Yes, just one more example of why Ian is one of (at the head of the
list) the people that I look up to and aspire to become as programmers.
Toby Dunn
-----Original Message-----
From: SAS(r) Discussion [mailto:SAS-L@LISTSERV.UGA.EDU] On Behalf Of Rob
Rohrbough
Sent: Thursday, June 10, 2004 2:36 PM
To: SAS-L@LISTSERV.UGA.EDU
Subject: Re: A BIIIIIIIIIG SAS Challenge !! I'm helpless! :((
Seems as if I have hardly enough time to do my own work, but I have to
comment on this. I don't want to compare the father of the DOW loop to
the
Great Communicator, but this parallel is just too vivid to overlook.
While
some of us, quite rightly, point out that the purpose of the "L" is not
to
do each others jobs for them, here comes an approach from The Master
which
is both kind and insightful. That's what former President Reagan was -
even
to his political and world-wide foes.
Bravo, Ian!
Rob Rohrbough
> -----Original Message-----
> From: Ian Whitlock [mailto:iw1junk@COMCAST.NET]
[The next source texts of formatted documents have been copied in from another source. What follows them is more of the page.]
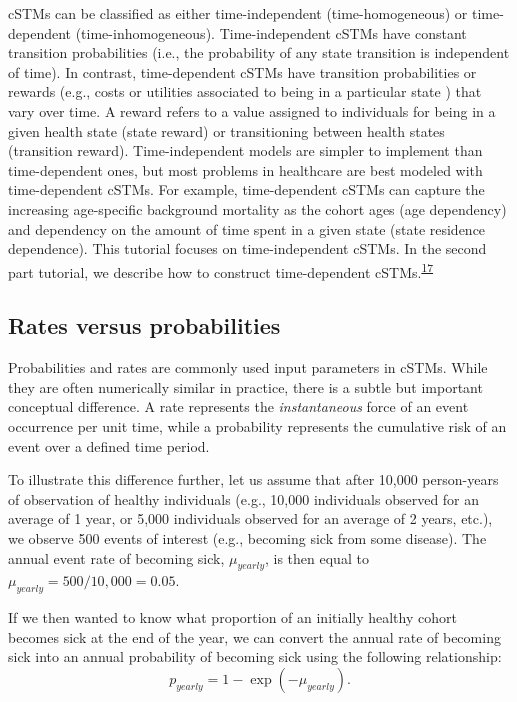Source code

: \documentclass[
]{article}
\begin{document}
cSTMs can be classified as either time-independent (time-homogeneous) or time-dependent (time-inhomogeneous). Time-independent cSTMs have constant transition probabilities (i.e., the probability of any state transition is independent of time). In contrast, time-dependent cSTMs have transition probabilities or rewards (e.g., costs or utilities associated to being in a particular state ) that vary over time. A reward refers to a value assigned to individuals for being in a given health state (state reward) or transitioning between health states (transition reward). Time-independent models are simpler to implement than time-dependent ones, but most problems in healthcare are best modeled with time-dependent cSTMs. For example, time-dependent cSTMs can capture the increasing age-specific background mortality as the cohort ages (age dependency) and dependency on the amount of time spent in a given state (state residence dependence). This tutorial focuses on time-independent cSTMs. In the second part tutorial, we describe how to construct time-dependent cSTMs.\textsuperscript{\protect\hyperlink{ref-Alarid-Escudero2021b}{17}}

\hypertarget{rates-versus-probabilities}{%
\subsection{Rates versus probabilities}\label{rates-versus-probabilities}}

Probabilities and rates are commonly used input parameters in cSTMs. While they are often numerically similar in practice, there is a subtle but important conceptual difference. A rate represents the \textit{instantaneous} force of an event occurrence per unit time, while a probability represents the cumulative risk of an event over a defined time period.

To illustrate this difference further, let us assume that after 10,000 person-years of observation of healthy individuals (e.g., 10,000 individuals observed for an average of 1 year, or 5,000 individuals observed for an average of 2 years, etc.), we observe 500 events of interest (e.g., becoming sick from some disease). The annual event rate of becoming sick, \(\mu_{yearly}\), is then equal to \(\mu_{yearly}=500 / 10,000=0.05\).

If we then wanted to know what proportion of an initially healthy cohort becomes sick at the end of the year, we can convert the annual rate of becoming sick into an annual probability of becoming sick using the following relationship:
\begin{equation}
    p_{yearly} = 1-\exp{\left(-\mu_{yearly} \right)}.
    \label{eq:rate-to-prob-ann}
\end{equation}
\end{document}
> Sent: Thursday, June 10, 2004 2:04 PM
> Subject: Re: A BIIIIIIIIIG SAS Challenge !! I'm helpless! :((
>
>
> Eric <eoyount@REMOVETHIS.HOTMAIL.COM> responded to
> the Easwara Moorthy <easwar_ps@YAHOO.COM> question below
> in part with
>
> This newsgroup is here to help SAS programmers with their
> problems, teach new techniques, and discuss ideas, not do
> people's jobs for them.
>
> There is a fine line between teaching somebody the tools needed
> to solve a problem and doing someone's job. Easwara made it hard
> because little simplification took place over the business specs.
> In fact I am not sure exactly what is wanted. Instead I am
> guided by what might be a plausible interpretation, albeit with
> some quirks and warts ignored. After this simplification the
> problem is no harder than many discussed on SAS-L so I will proceed.
>
> It is really a simple merge and count type problem, made a little
> more difficult by the fact that the DOMAIN variable in the main
> dataset indicates which files are to be counted. This means
> either splitting the main table according to DOMAIN and
> processing each part separately, or combining the auxiliary
> tables and adding a DOMAIN variable to indicate the source. I
> chose the first method since that is what I thought of first.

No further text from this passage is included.